Some suffer in the darkness of uncertainty for the future, for family, and for friends they love.
Some suffer in the darkness of death at the loss of ones they loved so much just wanting a glimpse of how they will live on without them.
The darkness challenges us, causes us to doubt, and makes us afraid.
If the devil is in the details, He is most certainly in the darkness.
These days I am less and less inclined to be out in the dark.
In my younger days I was more a creature of the night. Long walks, and long talks; out with friends long after we should have been in at a reasonable hour.
I loved the night life, streetlight people, and big city lights! Whether it was in Omaha, Denver, or St. Louis, I just could not get enough of the night!
Until I realized, I shouldn’t be out that late, because little good can be accomplished in the dark.
It’s getting harder for me to drive, because it’s harder for me to see, and harder for me to justify any reasonable motivation to be out so late.
So I’d rather get to bed and dream of the light!
God wants us to dream about that light, but it’s not just any light, it’s a very special Epiphany light that shines through any darkness we might encounter.
If it is the chaos of a world lost in darkness without form and void, God gives us the light of His Word to stand firmly on when all else is confusion and hypocrisy.
If it is those quiet times when God does not seem to be revealing Himself in ways that seem obvious, the beacon of the sacraments beckons us with the concrete presence of God forgiving us and strengthening our feeble faith.
If it feels like the whole world is crucifying our Christ all over again, and it seems like another period of darkness when the Son no longer seems to be there; Isaiah shows us once again, the brightness of Christ is in His Resurrection, which is always without end.
Then Isaiah reminds us of the Magi who came bearing gifts of Gold and Frankincense to the King of the Universe who would be the light of the world!

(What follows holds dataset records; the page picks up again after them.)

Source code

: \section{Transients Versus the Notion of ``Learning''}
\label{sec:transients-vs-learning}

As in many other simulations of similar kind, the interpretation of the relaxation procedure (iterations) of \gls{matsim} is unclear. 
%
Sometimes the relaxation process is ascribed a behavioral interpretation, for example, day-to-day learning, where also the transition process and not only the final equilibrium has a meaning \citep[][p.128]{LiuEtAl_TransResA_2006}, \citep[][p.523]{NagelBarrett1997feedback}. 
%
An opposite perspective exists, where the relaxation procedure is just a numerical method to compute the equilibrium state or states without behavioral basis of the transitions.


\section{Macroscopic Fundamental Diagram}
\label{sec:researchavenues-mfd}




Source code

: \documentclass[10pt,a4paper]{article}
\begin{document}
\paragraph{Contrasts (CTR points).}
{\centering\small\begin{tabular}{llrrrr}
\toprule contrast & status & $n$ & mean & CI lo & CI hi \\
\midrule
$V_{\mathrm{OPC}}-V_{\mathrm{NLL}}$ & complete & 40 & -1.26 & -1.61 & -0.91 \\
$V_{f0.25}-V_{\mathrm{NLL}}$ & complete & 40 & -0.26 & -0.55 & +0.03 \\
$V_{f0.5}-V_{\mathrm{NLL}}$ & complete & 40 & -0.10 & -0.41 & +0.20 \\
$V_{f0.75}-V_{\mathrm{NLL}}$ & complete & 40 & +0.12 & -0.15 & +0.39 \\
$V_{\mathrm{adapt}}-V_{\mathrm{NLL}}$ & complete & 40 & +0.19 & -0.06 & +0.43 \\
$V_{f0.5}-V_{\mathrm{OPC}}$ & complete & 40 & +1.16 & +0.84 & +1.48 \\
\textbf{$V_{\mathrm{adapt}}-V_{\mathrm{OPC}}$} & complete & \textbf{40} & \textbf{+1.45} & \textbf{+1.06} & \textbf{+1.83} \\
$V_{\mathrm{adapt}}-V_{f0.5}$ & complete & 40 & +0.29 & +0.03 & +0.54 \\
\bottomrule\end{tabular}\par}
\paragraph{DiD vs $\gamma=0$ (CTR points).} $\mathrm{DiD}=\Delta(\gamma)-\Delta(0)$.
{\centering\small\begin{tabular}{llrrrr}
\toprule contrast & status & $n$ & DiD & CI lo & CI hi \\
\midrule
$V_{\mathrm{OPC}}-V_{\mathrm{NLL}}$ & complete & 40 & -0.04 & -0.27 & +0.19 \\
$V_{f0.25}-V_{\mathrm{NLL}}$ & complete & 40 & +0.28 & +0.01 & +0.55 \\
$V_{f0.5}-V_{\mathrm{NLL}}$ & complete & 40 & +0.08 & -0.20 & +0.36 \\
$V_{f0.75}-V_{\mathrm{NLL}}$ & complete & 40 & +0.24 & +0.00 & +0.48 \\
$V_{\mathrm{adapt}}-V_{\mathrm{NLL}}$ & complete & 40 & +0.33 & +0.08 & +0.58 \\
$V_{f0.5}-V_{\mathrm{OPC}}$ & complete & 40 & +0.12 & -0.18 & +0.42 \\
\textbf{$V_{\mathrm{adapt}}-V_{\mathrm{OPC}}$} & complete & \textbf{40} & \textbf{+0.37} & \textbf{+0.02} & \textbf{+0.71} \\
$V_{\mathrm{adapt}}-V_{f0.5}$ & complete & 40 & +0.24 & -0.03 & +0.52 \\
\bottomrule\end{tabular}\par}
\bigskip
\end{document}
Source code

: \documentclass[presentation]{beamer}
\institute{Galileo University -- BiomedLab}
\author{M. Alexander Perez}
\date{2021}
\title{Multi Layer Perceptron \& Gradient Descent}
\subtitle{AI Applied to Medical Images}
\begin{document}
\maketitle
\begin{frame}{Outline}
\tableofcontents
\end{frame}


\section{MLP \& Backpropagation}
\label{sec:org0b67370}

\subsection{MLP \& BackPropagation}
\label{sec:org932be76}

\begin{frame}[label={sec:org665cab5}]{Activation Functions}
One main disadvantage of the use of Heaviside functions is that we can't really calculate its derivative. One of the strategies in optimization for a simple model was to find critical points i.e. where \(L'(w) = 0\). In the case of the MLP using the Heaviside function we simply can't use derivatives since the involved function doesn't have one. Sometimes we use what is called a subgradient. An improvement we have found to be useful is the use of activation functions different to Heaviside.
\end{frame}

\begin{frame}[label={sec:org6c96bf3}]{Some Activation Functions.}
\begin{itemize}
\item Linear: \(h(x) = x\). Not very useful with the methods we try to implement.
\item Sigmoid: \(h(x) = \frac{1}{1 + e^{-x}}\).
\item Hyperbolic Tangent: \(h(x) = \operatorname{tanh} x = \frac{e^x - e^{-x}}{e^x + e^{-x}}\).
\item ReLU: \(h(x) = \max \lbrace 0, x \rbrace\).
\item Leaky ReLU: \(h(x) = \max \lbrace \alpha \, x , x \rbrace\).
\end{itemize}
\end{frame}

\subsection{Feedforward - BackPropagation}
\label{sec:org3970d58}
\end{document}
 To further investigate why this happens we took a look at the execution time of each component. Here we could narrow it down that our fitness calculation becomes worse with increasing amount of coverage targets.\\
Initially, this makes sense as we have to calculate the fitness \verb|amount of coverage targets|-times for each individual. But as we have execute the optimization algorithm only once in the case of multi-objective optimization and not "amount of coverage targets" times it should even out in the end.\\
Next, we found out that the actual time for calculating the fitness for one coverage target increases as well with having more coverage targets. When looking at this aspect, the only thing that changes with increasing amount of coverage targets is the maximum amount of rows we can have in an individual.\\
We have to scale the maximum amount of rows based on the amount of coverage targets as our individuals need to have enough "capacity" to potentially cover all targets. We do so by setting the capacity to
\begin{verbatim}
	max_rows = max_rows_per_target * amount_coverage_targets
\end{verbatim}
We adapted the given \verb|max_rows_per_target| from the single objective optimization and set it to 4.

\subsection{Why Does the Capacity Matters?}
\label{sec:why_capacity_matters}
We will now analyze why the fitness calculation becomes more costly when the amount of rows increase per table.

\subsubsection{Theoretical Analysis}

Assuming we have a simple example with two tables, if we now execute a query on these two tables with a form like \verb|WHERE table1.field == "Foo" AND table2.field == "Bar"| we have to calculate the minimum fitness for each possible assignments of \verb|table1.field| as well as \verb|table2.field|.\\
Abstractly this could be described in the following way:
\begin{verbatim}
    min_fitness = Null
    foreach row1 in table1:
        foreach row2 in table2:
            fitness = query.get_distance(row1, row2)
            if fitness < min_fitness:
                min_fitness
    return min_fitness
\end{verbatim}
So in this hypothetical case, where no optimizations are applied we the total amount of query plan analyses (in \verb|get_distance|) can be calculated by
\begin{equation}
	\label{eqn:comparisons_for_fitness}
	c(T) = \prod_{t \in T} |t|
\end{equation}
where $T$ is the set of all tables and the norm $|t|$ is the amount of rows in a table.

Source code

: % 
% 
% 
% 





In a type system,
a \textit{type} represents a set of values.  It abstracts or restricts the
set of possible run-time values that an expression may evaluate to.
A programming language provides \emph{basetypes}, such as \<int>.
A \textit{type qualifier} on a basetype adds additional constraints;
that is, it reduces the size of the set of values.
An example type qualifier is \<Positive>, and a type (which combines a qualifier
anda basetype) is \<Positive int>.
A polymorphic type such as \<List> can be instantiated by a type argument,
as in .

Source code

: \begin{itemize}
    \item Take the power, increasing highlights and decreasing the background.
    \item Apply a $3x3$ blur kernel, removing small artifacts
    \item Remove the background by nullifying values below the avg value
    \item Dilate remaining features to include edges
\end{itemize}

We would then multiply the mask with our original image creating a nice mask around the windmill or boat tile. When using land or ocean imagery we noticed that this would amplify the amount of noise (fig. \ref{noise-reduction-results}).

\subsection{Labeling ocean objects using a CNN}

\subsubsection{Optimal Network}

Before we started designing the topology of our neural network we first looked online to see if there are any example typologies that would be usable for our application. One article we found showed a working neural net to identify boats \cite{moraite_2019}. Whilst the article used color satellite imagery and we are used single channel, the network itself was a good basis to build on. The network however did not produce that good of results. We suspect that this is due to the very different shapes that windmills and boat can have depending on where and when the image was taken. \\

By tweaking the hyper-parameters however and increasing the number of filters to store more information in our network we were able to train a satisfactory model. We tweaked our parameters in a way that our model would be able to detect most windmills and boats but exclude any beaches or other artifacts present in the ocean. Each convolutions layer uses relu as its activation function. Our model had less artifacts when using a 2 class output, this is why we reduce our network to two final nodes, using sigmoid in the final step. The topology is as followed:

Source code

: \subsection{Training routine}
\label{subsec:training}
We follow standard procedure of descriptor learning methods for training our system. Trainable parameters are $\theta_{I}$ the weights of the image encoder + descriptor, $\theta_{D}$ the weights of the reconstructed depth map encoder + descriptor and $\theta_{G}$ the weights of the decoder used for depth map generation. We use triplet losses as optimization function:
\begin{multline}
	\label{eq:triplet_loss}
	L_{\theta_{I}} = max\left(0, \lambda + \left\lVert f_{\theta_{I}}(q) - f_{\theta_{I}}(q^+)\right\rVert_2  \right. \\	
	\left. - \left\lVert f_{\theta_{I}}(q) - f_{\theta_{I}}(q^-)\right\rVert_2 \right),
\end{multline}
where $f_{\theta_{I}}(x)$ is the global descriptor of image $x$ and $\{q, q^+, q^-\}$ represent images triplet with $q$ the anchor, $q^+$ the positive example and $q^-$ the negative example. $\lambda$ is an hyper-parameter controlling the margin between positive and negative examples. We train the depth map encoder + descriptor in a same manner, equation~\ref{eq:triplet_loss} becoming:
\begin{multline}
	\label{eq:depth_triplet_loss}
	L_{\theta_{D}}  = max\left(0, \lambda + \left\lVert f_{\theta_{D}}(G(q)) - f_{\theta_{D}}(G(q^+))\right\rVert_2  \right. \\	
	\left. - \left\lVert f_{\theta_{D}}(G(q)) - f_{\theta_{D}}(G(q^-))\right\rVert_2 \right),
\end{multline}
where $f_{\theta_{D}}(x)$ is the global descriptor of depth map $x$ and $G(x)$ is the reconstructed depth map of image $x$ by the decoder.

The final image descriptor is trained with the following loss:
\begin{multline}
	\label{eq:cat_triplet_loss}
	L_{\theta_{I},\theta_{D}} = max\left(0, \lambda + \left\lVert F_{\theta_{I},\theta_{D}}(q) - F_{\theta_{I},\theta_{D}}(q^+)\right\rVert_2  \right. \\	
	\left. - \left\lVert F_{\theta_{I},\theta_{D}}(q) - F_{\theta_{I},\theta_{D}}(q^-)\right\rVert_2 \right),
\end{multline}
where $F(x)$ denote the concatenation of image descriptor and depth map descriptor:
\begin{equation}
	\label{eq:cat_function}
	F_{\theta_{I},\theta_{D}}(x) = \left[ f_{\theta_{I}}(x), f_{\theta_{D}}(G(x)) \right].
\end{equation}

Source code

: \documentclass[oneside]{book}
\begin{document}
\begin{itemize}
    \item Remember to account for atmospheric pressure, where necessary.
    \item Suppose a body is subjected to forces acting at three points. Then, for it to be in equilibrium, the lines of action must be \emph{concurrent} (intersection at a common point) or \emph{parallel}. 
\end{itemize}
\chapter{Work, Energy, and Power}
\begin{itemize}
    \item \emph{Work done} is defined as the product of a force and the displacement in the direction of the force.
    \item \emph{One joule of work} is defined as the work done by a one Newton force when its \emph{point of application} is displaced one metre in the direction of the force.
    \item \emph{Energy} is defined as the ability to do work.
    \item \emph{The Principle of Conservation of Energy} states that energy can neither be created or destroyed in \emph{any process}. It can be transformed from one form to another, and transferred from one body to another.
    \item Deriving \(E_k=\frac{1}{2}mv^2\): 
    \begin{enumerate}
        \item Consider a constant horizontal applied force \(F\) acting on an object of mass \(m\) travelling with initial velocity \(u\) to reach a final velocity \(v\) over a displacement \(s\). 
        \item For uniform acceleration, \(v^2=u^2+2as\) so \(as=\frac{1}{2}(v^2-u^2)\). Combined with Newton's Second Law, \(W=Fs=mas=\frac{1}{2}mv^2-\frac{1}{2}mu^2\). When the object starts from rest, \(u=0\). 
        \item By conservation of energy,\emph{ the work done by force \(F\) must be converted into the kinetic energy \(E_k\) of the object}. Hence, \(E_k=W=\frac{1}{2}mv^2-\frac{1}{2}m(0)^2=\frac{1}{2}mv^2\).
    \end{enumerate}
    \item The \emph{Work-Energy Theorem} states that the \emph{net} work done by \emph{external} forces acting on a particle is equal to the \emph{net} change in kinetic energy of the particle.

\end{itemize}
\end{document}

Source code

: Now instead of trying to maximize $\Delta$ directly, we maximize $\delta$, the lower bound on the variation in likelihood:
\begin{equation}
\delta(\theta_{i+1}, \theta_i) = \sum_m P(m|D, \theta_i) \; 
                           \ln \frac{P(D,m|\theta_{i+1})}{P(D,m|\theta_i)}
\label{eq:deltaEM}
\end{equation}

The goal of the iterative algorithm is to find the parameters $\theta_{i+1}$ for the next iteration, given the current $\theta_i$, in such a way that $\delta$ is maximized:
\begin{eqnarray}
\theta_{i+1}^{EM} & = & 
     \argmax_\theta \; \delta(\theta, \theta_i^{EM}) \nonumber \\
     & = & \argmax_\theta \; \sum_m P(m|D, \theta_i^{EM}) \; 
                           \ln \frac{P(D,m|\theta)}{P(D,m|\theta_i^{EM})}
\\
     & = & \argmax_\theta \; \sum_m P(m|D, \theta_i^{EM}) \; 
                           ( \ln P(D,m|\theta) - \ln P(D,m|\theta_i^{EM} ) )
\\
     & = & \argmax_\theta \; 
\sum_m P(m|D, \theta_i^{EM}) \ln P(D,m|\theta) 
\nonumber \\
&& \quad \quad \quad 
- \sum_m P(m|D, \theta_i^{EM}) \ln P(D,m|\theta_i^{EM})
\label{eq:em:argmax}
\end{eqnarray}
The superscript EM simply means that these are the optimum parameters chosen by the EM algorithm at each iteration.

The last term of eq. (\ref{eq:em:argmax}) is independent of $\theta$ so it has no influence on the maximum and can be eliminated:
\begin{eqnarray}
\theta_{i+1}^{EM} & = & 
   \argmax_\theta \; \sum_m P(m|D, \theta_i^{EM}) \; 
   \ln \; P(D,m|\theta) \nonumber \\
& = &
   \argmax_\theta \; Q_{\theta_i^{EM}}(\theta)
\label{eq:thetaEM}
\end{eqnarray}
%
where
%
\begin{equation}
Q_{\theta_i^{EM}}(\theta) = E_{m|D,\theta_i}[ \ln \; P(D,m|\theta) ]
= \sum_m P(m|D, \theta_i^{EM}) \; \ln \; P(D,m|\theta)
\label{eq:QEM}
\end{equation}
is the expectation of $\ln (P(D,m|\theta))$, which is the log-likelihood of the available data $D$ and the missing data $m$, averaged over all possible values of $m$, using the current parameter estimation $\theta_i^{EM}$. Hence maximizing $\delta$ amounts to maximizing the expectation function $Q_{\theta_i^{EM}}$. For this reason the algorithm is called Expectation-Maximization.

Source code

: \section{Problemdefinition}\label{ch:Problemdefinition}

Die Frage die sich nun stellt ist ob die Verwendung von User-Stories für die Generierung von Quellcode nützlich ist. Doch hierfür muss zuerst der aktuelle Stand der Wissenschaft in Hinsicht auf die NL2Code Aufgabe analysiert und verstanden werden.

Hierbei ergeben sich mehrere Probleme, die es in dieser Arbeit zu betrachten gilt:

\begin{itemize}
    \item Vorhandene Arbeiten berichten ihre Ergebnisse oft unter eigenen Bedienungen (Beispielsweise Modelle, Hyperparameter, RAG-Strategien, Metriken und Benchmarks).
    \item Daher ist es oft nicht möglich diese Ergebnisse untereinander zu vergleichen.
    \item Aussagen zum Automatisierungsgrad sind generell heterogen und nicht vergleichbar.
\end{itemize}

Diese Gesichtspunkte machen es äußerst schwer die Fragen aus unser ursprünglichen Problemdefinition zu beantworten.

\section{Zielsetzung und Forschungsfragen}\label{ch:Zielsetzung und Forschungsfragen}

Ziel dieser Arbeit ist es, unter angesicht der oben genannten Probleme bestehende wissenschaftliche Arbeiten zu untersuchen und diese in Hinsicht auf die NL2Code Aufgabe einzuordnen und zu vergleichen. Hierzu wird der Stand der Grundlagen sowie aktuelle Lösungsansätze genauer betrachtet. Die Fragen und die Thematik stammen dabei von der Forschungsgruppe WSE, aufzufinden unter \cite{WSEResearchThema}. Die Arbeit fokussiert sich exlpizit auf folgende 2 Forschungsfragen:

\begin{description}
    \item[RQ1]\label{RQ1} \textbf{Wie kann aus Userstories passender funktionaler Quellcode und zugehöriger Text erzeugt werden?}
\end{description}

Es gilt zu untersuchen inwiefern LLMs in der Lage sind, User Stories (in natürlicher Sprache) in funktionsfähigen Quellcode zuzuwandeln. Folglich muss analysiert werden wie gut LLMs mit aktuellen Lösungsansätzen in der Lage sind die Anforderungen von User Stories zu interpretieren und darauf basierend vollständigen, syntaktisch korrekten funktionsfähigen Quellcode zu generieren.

And Isaiah prophesies an eternal city with “…its temple…the Lord God almighty and the lamb. And the city has no need of sun or moon to shine on it, for the glory of God gives it light, and its lamp is the Lamb. By its light will the nations walk, and the kings of the earth will bring their glory into it, and its gates will never be shut by day-and there will be no night there.” (Revelation 21:23-25)
For there is no such thing as darkness only the absence of light and the light is Jesus!
Well my mother and father’s night came to a close that faithful night on the drive from Minneapolis to the Black Hills of South Dakota.
And driving up to that majestic monument was so much more than my parents could possibly describe for us, with the light of day shining, on the face of those magnificent men!
So will that final day be for us. For even though we live in, through, and sometimes even oppressed by these dark days; the light of Christ’s eternal living will shine in a way that we could never comprehend now, but can have absolute hope for; that through the darkness there will be light.